Ralph Accessibility#

By default when Ralph is run it is only made accessible on the internal Docker Compose / Kubernetes networks. Setting RALPH_ENABLE_PUBLIC_URL to True allows external access to Ralph for additional xAPI use cases.

Note

This works with the default Tutor dev/local/k8s, but depending on your configuration, more changes may be required.

Superset Localization#

Superset offers very basic localization options. Aspects builds on those to bring localization to as many pieces of the user interface as is currently technically possible. The following settings impact localization options in Superset:

  • SUPERSET_SUPPORTED_LANGUAGES - This list controls what is displayed in the main Superset UI, which users can select from manually. It only impacts the main Superset user interface (top level menus). Note that these are only language options, and do no include locale specific translations (ex: French is supported, Canadian French is not).

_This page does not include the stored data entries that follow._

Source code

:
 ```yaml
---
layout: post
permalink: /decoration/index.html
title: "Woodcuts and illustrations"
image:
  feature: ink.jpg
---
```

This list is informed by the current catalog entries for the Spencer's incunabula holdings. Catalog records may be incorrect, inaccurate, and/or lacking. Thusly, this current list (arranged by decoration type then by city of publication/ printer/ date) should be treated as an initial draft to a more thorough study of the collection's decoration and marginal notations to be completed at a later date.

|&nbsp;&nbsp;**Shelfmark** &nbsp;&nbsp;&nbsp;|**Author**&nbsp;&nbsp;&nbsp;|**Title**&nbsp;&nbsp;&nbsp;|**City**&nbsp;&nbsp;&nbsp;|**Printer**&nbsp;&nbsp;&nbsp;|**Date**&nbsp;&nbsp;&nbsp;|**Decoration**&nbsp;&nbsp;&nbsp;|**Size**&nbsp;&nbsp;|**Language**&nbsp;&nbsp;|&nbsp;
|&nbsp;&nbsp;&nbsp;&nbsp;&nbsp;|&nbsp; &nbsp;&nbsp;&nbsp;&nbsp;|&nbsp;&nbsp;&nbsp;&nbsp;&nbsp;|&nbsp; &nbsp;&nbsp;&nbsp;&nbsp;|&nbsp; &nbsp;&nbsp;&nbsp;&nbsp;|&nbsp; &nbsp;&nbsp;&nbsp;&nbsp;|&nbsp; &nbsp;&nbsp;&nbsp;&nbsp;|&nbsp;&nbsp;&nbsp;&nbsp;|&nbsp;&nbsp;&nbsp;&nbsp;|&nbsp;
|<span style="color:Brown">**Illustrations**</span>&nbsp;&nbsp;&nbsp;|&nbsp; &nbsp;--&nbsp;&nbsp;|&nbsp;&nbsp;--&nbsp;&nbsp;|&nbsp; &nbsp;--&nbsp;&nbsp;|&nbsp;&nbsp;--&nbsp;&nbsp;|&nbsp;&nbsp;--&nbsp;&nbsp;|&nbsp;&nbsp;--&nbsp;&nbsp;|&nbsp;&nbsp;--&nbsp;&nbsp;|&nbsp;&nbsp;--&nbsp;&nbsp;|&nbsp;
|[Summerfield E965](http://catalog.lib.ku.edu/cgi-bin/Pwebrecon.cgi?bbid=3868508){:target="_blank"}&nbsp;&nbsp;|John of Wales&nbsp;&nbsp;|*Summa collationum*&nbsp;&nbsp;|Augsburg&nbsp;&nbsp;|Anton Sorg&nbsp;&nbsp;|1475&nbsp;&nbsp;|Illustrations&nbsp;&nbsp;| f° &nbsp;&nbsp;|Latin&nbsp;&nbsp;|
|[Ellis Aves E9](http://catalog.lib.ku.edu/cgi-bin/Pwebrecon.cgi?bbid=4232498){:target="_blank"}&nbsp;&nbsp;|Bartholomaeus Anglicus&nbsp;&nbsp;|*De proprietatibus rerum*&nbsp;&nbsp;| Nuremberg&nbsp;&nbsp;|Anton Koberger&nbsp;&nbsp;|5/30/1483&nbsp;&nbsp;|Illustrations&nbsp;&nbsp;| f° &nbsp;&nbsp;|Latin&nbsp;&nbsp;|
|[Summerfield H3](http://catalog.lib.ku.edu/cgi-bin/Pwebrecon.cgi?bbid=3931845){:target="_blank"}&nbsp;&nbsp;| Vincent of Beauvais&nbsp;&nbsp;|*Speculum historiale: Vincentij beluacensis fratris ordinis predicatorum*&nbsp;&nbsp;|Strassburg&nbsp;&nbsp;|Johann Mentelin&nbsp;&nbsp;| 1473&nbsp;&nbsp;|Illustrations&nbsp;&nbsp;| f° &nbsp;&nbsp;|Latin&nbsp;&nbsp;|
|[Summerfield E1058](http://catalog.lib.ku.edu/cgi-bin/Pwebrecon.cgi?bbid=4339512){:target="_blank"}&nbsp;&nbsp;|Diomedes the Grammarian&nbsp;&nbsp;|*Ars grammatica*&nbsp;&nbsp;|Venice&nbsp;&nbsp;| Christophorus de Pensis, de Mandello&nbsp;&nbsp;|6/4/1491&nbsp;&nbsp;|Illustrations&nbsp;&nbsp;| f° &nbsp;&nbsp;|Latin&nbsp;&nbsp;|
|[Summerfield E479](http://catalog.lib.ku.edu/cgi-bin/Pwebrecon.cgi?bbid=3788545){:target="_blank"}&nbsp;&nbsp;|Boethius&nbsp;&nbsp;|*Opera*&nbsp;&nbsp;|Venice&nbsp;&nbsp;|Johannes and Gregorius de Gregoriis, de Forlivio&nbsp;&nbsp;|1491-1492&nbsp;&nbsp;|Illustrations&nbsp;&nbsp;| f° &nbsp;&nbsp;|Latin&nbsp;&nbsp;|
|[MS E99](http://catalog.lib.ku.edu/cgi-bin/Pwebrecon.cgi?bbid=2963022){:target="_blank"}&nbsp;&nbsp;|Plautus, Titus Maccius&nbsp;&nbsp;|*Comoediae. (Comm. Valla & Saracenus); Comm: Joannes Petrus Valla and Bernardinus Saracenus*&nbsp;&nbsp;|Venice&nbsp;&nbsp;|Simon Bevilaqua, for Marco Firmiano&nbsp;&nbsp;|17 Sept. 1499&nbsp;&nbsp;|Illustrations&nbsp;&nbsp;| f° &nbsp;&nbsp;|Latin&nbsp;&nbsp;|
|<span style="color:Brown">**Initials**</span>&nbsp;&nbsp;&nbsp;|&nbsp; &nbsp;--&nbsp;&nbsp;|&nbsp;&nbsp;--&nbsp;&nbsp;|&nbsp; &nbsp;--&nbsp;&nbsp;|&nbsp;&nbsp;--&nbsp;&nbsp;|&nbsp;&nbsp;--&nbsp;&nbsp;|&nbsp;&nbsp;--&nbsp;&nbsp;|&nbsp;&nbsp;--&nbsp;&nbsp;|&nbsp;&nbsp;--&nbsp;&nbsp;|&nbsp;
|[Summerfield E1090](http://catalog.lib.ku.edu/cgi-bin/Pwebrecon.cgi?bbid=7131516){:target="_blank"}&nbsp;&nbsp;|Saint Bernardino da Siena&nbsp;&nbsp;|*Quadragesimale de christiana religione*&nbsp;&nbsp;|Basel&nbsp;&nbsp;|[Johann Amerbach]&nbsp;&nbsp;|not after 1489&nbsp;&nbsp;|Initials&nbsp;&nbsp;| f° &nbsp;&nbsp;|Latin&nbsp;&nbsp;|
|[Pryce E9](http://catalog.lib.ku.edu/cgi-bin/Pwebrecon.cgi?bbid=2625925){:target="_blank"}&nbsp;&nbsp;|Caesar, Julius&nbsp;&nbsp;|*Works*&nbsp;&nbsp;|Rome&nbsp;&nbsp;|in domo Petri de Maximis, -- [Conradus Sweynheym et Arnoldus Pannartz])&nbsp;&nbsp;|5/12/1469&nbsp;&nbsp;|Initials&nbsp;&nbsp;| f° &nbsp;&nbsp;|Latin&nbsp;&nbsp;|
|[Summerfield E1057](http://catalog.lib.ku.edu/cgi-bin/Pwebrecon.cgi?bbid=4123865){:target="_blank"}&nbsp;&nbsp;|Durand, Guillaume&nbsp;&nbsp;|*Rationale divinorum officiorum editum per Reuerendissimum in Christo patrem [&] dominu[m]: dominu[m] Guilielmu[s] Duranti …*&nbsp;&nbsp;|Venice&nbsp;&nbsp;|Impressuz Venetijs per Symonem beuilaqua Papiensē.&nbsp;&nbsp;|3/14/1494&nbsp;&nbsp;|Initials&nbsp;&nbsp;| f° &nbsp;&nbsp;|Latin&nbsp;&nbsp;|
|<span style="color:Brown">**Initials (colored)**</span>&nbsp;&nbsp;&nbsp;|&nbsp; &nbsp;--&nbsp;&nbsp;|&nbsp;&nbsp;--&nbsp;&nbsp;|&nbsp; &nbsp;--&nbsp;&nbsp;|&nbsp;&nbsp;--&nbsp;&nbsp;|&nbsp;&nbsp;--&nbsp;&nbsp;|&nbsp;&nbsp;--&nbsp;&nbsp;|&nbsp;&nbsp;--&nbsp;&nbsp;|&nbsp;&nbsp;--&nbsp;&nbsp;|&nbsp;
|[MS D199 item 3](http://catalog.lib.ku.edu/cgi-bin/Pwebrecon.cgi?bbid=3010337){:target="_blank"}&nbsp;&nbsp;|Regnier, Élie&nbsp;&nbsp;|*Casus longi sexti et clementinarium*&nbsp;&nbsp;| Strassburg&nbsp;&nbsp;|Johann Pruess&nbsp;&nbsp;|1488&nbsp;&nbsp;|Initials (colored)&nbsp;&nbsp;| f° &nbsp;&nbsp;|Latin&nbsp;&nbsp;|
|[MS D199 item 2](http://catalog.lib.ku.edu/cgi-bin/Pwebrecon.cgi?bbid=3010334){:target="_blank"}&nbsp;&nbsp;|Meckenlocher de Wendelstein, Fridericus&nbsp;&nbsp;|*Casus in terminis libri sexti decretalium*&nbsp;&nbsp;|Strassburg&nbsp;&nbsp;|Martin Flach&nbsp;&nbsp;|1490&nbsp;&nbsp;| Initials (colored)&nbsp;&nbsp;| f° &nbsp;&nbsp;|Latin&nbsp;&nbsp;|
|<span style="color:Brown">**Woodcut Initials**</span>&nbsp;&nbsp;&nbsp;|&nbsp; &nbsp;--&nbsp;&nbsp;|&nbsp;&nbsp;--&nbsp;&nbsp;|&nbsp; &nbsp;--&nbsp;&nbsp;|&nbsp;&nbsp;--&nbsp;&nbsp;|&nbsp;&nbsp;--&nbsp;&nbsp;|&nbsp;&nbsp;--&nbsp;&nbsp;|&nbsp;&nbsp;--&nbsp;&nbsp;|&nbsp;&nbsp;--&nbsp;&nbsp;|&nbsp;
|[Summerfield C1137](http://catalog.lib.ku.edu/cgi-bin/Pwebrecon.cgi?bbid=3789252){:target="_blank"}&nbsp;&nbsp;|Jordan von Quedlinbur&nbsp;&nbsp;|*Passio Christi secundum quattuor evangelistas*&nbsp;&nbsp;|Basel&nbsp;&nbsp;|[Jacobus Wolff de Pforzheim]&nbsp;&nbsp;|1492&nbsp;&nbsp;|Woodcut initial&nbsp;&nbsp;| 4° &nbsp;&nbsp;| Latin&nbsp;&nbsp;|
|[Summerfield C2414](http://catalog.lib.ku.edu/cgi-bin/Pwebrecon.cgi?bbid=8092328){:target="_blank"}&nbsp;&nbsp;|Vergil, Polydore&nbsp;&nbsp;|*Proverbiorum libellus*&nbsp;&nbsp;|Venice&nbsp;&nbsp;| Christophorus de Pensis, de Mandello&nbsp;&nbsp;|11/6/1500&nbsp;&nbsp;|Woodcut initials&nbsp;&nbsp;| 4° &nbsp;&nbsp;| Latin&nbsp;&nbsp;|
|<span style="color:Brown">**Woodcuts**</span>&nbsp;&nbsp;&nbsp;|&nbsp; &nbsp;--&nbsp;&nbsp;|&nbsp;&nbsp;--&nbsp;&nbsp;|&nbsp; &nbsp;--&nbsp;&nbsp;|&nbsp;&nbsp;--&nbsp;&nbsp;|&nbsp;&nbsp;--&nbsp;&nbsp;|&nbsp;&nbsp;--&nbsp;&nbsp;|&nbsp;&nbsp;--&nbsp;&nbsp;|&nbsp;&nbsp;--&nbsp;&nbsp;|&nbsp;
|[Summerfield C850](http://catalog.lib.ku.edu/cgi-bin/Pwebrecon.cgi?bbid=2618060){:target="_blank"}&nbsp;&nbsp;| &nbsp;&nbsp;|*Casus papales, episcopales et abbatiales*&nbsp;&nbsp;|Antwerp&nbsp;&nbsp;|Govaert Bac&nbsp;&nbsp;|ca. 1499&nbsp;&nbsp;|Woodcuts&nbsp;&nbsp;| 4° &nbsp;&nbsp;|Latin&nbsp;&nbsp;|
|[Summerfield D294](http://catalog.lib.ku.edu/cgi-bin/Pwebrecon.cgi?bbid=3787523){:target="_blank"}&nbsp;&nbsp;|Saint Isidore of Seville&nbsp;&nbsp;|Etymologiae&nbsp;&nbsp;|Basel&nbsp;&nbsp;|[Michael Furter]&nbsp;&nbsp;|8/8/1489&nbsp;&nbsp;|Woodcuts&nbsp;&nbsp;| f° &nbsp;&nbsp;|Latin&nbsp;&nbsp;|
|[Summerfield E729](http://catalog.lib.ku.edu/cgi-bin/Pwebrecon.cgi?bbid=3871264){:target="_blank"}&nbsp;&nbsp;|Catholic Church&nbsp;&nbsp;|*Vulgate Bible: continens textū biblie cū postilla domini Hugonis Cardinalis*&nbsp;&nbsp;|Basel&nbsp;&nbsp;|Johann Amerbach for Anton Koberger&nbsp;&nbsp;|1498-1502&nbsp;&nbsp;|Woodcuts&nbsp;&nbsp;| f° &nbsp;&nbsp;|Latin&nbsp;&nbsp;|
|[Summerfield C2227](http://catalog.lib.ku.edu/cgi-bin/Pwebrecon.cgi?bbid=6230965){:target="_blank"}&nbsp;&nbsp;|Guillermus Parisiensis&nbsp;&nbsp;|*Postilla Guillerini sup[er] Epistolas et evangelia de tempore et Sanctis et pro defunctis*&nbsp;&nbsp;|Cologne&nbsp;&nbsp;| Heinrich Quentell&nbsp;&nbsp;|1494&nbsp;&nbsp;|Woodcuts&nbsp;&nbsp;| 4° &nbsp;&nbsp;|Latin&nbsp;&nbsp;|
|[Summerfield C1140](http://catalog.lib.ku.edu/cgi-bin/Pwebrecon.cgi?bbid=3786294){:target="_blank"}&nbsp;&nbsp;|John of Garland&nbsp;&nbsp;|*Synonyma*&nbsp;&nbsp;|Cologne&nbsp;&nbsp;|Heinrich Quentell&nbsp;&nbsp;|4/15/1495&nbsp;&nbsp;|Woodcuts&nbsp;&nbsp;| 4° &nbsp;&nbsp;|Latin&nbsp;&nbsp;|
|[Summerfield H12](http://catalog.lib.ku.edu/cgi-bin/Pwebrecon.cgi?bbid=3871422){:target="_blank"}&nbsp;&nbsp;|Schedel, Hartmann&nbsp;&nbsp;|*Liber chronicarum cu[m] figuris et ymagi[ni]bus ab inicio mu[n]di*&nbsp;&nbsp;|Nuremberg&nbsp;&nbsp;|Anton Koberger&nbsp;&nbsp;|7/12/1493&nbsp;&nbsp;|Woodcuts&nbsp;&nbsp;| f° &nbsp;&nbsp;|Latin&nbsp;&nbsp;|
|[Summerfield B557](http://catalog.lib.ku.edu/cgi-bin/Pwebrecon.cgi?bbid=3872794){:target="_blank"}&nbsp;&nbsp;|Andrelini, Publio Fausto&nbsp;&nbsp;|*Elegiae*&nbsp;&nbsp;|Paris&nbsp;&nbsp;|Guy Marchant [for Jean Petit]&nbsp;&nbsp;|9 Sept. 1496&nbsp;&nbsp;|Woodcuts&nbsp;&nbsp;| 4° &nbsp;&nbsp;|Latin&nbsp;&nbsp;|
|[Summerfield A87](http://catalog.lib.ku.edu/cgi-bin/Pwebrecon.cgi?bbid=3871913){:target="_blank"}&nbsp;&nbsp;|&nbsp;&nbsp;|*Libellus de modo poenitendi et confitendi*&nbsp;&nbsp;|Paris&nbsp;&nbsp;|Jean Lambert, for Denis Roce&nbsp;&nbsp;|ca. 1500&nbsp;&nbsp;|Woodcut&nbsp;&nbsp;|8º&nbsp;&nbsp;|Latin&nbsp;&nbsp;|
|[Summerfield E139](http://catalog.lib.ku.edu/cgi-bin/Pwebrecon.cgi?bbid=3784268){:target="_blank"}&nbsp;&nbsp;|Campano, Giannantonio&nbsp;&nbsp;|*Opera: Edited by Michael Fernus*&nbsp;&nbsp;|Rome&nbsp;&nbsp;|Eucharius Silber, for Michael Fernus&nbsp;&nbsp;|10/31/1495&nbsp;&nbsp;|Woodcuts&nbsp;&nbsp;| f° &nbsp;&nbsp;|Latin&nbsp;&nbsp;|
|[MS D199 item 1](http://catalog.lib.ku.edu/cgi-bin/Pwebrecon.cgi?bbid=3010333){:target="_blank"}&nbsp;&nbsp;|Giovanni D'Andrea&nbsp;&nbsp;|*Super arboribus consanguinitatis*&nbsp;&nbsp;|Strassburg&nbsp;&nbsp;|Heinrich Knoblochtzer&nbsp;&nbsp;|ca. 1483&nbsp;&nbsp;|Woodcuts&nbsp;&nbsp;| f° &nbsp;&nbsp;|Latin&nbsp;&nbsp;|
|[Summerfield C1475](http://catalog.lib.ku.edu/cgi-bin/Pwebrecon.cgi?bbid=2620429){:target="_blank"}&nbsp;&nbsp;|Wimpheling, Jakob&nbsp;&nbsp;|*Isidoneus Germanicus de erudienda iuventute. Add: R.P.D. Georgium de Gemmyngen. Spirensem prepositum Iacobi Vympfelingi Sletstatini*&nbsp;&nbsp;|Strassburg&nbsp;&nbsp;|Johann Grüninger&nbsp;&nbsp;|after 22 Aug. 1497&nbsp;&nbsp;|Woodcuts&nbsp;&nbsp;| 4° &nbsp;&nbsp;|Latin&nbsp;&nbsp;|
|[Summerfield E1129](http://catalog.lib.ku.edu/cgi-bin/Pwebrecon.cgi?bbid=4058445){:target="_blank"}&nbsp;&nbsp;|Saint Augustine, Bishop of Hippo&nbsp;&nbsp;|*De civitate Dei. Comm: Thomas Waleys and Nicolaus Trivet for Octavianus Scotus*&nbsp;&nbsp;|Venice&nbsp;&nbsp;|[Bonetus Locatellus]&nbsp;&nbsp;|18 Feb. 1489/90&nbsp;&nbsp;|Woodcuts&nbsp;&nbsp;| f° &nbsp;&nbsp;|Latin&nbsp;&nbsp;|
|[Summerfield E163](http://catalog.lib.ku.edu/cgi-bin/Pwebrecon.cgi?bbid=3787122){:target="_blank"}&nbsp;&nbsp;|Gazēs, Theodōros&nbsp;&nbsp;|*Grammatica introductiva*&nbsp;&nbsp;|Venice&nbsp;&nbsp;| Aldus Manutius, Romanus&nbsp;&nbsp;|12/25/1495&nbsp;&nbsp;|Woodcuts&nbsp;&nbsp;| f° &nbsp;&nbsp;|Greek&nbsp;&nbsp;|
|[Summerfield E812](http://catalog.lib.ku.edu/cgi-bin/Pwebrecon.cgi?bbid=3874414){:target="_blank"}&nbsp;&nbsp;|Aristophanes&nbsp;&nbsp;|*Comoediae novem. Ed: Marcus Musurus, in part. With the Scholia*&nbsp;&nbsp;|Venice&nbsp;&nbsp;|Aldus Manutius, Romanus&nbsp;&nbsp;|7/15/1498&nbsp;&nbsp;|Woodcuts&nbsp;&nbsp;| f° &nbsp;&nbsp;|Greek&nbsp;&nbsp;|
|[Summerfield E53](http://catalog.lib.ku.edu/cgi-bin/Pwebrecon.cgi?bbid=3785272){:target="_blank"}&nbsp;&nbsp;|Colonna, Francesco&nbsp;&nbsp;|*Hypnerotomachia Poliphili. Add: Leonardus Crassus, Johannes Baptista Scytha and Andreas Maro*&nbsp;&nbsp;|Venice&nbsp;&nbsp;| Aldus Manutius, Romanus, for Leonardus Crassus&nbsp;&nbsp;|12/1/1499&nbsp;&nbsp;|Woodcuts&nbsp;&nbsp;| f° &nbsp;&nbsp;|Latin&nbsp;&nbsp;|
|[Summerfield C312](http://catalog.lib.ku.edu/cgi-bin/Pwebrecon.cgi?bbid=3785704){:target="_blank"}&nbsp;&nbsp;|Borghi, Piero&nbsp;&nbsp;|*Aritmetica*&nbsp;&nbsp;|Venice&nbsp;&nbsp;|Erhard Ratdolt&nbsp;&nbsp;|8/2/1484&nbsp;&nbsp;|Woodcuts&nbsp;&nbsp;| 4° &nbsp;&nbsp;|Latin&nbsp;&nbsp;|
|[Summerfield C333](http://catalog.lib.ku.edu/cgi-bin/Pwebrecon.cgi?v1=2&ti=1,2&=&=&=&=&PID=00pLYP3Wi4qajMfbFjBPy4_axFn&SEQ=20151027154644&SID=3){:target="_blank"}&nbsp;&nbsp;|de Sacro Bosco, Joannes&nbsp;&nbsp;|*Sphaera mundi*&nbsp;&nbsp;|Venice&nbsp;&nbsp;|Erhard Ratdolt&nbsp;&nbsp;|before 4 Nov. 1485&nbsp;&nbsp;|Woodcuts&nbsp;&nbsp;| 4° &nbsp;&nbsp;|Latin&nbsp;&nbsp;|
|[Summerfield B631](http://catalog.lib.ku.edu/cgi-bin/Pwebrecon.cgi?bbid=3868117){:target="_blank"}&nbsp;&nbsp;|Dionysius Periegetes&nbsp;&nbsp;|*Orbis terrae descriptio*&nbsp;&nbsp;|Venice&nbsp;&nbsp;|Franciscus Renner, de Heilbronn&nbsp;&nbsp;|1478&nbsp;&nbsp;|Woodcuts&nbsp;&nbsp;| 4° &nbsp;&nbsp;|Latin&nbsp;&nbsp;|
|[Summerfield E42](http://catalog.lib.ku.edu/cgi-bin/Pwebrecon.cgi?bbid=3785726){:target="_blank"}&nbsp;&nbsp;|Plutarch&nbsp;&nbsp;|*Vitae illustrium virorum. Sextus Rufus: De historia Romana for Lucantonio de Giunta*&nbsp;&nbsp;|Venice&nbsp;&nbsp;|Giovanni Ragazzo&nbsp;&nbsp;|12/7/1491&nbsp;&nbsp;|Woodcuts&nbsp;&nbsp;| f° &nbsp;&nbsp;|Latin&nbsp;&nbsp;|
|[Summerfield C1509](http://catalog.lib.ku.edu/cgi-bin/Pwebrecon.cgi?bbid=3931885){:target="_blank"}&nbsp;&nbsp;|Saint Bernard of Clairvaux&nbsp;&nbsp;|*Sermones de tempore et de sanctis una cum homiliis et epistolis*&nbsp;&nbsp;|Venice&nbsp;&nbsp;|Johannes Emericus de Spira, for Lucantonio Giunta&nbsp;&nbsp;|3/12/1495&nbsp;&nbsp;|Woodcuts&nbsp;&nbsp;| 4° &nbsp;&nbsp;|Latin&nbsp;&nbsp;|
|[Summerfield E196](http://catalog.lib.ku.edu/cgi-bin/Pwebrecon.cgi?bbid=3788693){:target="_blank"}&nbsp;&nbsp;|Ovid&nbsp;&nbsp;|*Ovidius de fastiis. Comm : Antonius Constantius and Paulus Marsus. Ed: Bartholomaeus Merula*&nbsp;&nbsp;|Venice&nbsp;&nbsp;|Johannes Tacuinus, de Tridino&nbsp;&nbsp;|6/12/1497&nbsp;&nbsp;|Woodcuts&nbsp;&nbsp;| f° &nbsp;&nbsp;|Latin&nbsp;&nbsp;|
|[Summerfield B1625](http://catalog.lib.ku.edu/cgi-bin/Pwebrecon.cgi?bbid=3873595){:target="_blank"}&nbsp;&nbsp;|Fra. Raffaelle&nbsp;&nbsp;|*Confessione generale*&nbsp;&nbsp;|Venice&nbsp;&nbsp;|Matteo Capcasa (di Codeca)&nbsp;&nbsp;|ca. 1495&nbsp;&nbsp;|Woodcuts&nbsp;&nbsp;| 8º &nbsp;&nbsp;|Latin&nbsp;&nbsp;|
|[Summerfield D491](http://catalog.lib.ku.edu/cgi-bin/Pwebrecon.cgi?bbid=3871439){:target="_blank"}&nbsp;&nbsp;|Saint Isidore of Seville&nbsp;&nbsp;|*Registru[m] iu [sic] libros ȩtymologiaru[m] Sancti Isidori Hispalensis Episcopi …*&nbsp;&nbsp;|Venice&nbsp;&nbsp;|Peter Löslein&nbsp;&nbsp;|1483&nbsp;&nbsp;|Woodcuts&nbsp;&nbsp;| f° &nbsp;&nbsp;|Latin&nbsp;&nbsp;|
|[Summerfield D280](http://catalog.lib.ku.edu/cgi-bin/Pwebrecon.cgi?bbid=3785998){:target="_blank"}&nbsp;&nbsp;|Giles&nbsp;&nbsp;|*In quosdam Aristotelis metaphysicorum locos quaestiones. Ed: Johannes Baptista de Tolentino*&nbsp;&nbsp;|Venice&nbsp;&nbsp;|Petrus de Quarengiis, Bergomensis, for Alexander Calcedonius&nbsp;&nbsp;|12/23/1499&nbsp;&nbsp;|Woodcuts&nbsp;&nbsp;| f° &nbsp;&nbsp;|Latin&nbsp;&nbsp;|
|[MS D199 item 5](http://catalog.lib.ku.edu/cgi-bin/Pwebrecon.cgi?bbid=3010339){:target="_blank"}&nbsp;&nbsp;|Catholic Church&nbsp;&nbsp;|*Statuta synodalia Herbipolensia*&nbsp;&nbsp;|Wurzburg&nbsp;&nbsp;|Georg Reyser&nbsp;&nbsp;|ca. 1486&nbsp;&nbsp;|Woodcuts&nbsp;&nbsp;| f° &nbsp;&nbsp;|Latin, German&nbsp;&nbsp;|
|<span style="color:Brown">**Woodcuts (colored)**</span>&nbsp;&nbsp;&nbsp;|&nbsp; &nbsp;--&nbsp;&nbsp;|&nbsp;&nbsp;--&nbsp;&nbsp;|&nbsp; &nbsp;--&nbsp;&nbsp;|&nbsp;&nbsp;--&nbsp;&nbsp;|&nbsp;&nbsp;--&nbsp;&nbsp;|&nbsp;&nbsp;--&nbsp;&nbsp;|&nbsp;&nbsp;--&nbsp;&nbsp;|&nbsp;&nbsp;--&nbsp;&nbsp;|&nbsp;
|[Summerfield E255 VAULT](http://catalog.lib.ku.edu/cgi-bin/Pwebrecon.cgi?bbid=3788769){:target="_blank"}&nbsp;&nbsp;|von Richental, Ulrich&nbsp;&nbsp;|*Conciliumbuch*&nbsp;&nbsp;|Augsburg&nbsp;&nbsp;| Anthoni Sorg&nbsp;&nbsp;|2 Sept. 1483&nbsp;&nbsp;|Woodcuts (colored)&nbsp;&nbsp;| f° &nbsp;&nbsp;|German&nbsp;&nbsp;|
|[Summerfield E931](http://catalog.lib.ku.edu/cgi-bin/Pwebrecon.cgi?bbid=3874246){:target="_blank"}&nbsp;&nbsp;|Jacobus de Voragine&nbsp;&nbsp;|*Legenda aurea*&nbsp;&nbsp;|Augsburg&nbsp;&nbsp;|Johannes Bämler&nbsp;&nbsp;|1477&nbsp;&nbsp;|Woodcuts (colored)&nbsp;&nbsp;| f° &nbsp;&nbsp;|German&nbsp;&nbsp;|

  • SUPERSET_DASHBOARD_LOCALES - This list is for the Aspects language options and include all of the default Open edX languages. Many languages are still being translated, and you may wish to disable some rather than having a mix of localized strings and English being displayed, or add other options. This setting controls the names of dashboards, charts, and columns, as well as some fields returned from the database.

  • The patch superset-extra-asset-translations allows you to augment or replace the default translations provided with Aspects.

Note

Superset does not yet support right-to-left languages such as Arabic and Hebrew. We are actively seeking help in adding that functionality upstream, if you are interested please get in touch!

Monitoring Superset#

Super set comes with built in Sentry support. If you set SUPERSET_SENTRY_DSN you can take advantage of that telemetry data.

Data Lifecycle / TTL#

Warning

By default Aspects partitions all stored data by month and will only keep 1 year of data! ClickHouse will automatically drop partitions of older data as they age off.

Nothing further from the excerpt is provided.